Mary, meanwhile, sat. Luke describes her posture: at Jesus' feet. This was the posture of a student before a rabbi — deliberate, submissive, attentive. Mary wasn't being lazy. She was making a choice about what to do with the rare opportunity of having Jesus in her home. She chose to listen.
"Listened to his teaching" — Mary's activity was receptive, not productive. She wasn't creating anything, organizing anything, or serving anything. She was receiving. In a culture that valued women's domestic contribution, this was radical. In a modern culture that values constant productivity, it's equally radical.

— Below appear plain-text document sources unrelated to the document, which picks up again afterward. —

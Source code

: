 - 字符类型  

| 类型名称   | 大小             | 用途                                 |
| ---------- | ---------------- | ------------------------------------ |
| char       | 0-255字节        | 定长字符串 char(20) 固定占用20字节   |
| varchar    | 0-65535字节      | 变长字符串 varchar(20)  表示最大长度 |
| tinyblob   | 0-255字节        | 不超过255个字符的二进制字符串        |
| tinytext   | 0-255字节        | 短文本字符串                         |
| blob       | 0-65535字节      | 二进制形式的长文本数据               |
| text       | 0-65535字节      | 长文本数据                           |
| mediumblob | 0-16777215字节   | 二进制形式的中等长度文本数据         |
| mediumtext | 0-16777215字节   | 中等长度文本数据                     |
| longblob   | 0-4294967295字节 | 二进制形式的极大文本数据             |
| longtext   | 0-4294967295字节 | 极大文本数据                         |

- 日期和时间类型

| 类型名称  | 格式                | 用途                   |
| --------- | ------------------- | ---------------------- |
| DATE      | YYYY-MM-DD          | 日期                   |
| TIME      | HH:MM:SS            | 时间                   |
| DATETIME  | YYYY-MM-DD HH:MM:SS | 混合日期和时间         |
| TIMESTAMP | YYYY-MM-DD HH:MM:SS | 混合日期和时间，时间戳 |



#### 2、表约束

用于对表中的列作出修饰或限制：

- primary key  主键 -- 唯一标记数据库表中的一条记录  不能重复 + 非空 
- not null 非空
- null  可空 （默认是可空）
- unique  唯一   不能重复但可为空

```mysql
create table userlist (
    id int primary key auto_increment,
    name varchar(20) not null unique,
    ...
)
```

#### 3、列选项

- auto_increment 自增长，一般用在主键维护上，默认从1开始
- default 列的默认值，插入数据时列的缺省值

The contrast between the sisters isn't about personality types. It's about priority assessment. Both women recognized that Jesus was in their house. Martha assessed the situation and decided the priority was serving Him. Mary assessed the situation and decided the priority was hearing Him. Same circumstances. Different conclusions about what mattered most.

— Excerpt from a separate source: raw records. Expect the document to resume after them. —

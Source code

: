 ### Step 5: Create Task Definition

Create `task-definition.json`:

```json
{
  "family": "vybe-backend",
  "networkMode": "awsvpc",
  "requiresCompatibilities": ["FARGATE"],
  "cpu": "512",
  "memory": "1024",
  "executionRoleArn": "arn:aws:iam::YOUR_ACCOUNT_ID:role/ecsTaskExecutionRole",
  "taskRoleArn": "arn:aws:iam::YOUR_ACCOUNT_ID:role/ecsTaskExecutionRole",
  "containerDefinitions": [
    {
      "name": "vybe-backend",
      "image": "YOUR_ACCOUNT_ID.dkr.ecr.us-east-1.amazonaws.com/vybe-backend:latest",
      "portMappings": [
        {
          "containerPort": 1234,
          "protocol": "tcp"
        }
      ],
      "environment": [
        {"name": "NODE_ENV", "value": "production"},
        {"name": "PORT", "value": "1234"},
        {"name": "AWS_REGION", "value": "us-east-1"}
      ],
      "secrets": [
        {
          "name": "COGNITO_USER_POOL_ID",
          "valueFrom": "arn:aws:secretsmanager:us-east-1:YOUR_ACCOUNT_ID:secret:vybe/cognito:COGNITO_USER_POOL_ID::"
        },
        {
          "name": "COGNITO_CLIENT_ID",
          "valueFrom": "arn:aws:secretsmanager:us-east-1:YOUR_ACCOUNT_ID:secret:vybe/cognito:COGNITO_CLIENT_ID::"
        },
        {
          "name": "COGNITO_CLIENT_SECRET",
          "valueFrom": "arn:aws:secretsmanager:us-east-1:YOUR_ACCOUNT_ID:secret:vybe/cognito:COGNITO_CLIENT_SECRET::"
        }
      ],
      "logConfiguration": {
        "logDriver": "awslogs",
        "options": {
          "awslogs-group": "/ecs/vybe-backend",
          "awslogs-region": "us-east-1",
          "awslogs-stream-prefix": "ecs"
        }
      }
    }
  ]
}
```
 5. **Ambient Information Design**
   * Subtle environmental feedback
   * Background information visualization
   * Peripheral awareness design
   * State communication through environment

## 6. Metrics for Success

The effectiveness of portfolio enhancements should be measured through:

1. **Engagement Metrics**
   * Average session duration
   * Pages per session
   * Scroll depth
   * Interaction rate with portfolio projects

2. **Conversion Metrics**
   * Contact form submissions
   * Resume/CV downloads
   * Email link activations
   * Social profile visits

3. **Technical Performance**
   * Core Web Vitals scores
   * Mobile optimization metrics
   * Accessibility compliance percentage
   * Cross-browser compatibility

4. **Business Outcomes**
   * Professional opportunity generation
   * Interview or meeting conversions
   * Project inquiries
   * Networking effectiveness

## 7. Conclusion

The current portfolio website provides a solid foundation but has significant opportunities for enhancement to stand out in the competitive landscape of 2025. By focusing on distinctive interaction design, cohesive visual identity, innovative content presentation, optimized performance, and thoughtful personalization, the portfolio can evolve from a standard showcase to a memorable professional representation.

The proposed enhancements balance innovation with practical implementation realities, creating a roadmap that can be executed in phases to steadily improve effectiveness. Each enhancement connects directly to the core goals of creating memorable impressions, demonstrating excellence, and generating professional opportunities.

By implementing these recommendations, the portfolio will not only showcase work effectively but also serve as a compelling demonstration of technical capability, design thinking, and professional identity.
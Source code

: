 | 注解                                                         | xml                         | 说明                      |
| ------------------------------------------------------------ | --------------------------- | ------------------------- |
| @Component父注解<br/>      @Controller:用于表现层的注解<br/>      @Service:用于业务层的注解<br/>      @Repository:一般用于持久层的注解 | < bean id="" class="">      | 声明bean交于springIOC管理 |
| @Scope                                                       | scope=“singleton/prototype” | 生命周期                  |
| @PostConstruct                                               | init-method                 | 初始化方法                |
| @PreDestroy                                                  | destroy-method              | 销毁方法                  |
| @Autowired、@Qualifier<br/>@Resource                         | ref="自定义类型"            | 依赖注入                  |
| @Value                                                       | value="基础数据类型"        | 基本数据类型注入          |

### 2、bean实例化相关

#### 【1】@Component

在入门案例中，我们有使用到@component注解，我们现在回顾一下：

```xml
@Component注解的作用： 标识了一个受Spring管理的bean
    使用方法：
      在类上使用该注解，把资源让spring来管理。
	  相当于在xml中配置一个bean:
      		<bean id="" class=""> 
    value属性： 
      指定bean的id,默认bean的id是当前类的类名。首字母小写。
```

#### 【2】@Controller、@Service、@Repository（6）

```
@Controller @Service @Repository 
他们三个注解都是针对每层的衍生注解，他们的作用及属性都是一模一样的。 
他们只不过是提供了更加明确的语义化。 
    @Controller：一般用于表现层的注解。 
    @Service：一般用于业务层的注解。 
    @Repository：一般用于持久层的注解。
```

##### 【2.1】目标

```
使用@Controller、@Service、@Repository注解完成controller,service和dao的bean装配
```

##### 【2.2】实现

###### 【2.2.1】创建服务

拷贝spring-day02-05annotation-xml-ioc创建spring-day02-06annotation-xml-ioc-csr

Luke 10:40 — "Martha Was Distracted"
"But Martha was distracted with much serving. And she went up to him and said, 'Lord, do you not care that my sister has left me to serve alone? Tell her then to help me.'" (Luke 10:40, ESV)
Luke's word choice is precise: Martha was distracted. Not busy. Not committed. Not hardworking. Distracted. The serving — which was inherently good — had pulled her attention away from the Person she was serving. The work became the center. Jesus became the occasion for the work rather than the purpose of it.
"Much serving" suggests Martha wasn't preparing a simple meal. She was going above and beyond, multiplying the dishes, perfecting the presentation, extending the hospitality past necessity into performance. The much is the problem. Some serving was appropriate. Much serving was distraction dressed as devotion.
Martha's complaint reveals her internal state. She's resentful, she's comparing, and she's recruiting Jesus as an ally against her sister. "Do you not care?" is an accusation, not a question. Martha has decided that her priority should be everyone's priority, and anyone not sharing her urgency is wrong — including Jesus.
The pattern is recognizable. You're buried in tasks, overwhelmed by your to-do list, and you look around to find someone else sitting peacefully. The resentment spikes. How can they be at ease when there's so much to do? But the resentment reveals something uncomfortable: maybe they've made a better choice, and your busyness is a distraction you mistook for virtue.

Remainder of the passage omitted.